The Furniture Mission of South Dakota is a nonprofit ministry that gives away furniture and household items to those in need. We are a mostly volunteer-based organization, and our motto is “Making houses into homes.” We accept donations on a daily basis and welcome any and all referral-based customers in our region.
My name is Bart DeBoer, and I am the executive director of Furniture Mission South Dakota. I used to be in the business world and also spent five years as a senior pastor, but this past year I had the opportunity to work for the Furniture Mission, and I love what they do. It’s been incredible work to help people.

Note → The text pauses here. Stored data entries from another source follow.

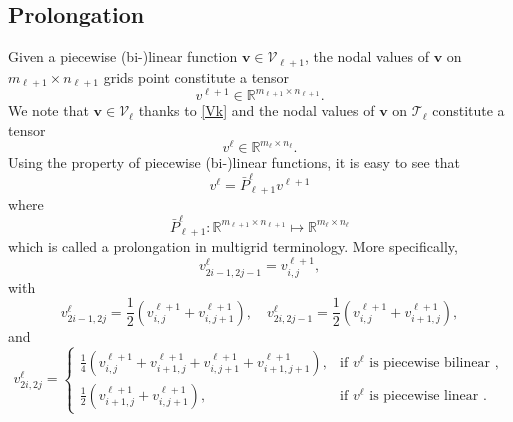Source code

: \subsection{Prolongation}
Given a piecewise (bi-)linear function $\bm v\in\mathcal V_{\ell+1}$, the
nodal values of $\bm v$ on $m_{\ell+1}\times n_{\ell+1}$ grids point
constitute a tensor
$$
v^{\ell+1}\in \mathbb R^{m_{\ell+1}\times n_{\ell+1}}.
$$
We note that $\bm v\in\mathcal V_{\ell}$ thanks to \eqref{Vk} and the
nodal values of $\bm v$ on $\mathcal T_\ell$ 
constitute a tensor
$$
v^{\ell}\in \mathbb R^{m_{\ell}\times n_{\ell}}.
$$
Using the property of piecewise (bi-)linear functions, it is easy to see that 
\begin{equation}
\label{eq:13}
v^{\ell}=\bar P_{\ell+1}^\ell v^{\ell+1}  
\end{equation}
where 
\begin{equation}
\label{mg-prolong}
\bar P_{\ell+1}^\ell: \mathbb R^{m_{\ell+1}\times n_{\ell+1}}\mapsto  \mathbb R^{m_{\ell}\times n_{\ell}}  
\end{equation}
which is called a prolongation in multigrid terminology.  More
specifically, 
\begin{equation}
\label{eq:7}
v^{\ell}_{2i-1,2j-1}=  v^{\ell+1}_{i,j},
\end{equation}
with 
\begin{equation}
\label{eq:9}
v^{\ell}_{2i-1, 2j} = \frac{1}{2}(v^{\ell+1}_{i,j} + v^{\ell+1}_{i,j+1}), \quad 
v^{\ell}_{2i, 2j-1} = \frac{1}{2}(v^{\ell+1}_{i,j} + v^{\ell+1}_{i+1,j}),
\end{equation}
and
\begin{equation}
v^{\ell}_{2i, 2j}  =  
\begin{cases}
\frac{1}{4}(v^{\ell+1}_{i,j} + v^{\ell+1}_{i+1,j} + v^{\ell+1}_{i,j+1} + v^{\ell+1}_{i+1,j+1}),  &\text{if $v^\ell$ is piecewise bilinear }, \\
\frac{1}{2}( v^{\ell+1}_{i+1,j} + v^{\ell+1}_{i,j+1}), &\text{if $v^\ell$ is piecewise linear }.
\end{cases}
\end{equation}


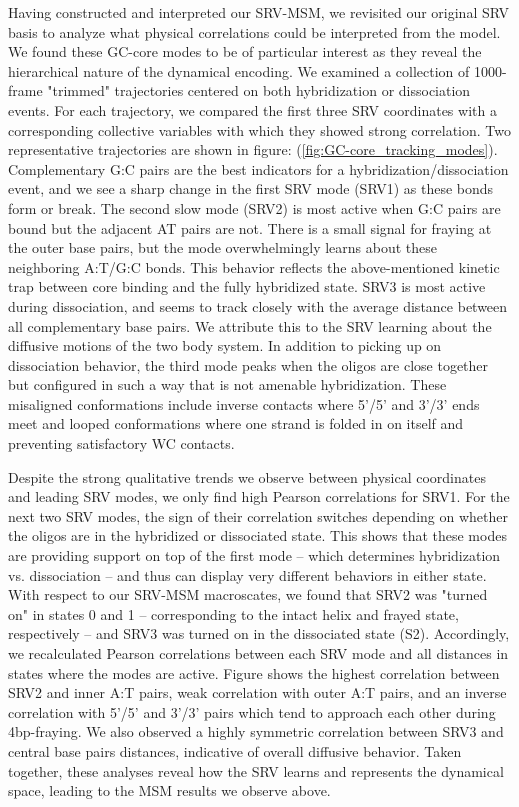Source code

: \documentclass[journal=jpcbfk,manuscript=article]{achemso}
\begin{document}
Having constructed and interpreted our SRV-MSM, we revisited our original SRV basis to analyze what physical correlations could be interpreted from the model. We found these GC-core modes to be of particular interest as they reveal the hierarchical nature of the dynamical encoding. We examined a collection of 1000-frame "trimmed" trajectories centered on both hybridization or dissociation events. For each trajectory, we compared the first three SRV coordinates with a corresponding collective variables with which they showed strong correlation. Two representative trajectories are shown in figure: (\ref{fig:GC-core_tracking_modes}). Complementary G:C pairs are the best indicators for a hybridization/dissociation event, and we see a sharp change in the first SRV mode (SRV1) as these bonds form or break. The second slow mode (SRV2) is most active when G:C pairs are bound but the adjacent AT pairs are not. There is a small signal for fraying at the outer base pairs, but the mode overwhelmingly learns about these neighboring A:T/G:C bonds. This behavior reflects the above-mentioned kinetic trap between core binding and the fully hybridized state. SRV3 is most active during dissociation, and seems to track closely with the average distance between all complementary base pairs. We attribute this to the SRV learning about the diffusive motions of the two body system. In addition to picking up on dissociation behavior, the third mode peaks when the oligos are close together but configured in such a way that is not amenable hybridization. These misaligned conformations include inverse contacts where 5'/5' and 3'/3' ends meet and looped conformations where one strand is folded in on itself and preventing satisfactory WC contacts. 

Despite the strong qualitative trends we observe between physical coordinates and leading SRV modes, we only find high Pearson correlations for SRV1. For the next two SRV modes, the sign of their correlation switches depending on whether the oligos are in the hybridized or dissociated state. This shows that these modes are providing support on top of the first mode -- which determines hybridization vs. dissociation -- and thus can display very different behaviors in either state. With respect to our SRV-MSM macroscates, we found that SRV2 was "turned on" in states 0 and 1 -- corresponding to the intact helix and frayed state, respectively -- and SRV3 was turned on in the dissociated state (S2). Accordingly, we recalculated Pearson correlations between each SRV mode and all distances in states where the modes are active. Figure \label{fig:GC-core_tracking_modes} shows the highest correlation between SRV2 and inner A:T pairs, weak correlation with outer A:T pairs, and an inverse correlation with 5'/5' and 3'/3' pairs which tend to approach each other during 4bp-fraying. We also observed a highly symmetric correlation between SRV3 and central base pairs distances, indicative of overall diffusive behavior. Taken together, these analyses reveal how the SRV learns and represents the dynamical space, leading to the MSM results we observe above.
\end{document}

The Furniture Mission of South Dakota was founded 13 years ago with the intent to get free furniture to those who need it. Today, we help around 5,000 people a year, 2,000 of them being children. A comfortable home provides security, dignity and a better environment in which to raise a family. When kids have beds to sleep in, they do better in school. When families have a table and chairs and dishes, they cook actual meals and eat better. When someone recently released from prison has a furnished apartment to go home to, they are less likely to wander the streets because they have somewhere safe and warm to retreat to. When a woman who leaves an abusive relationship finally has her own home to feel safe in, she is less likely to return to that relationship. These are small victories, but we are changing somebody’s life — a change that can significantly help a family as they grow.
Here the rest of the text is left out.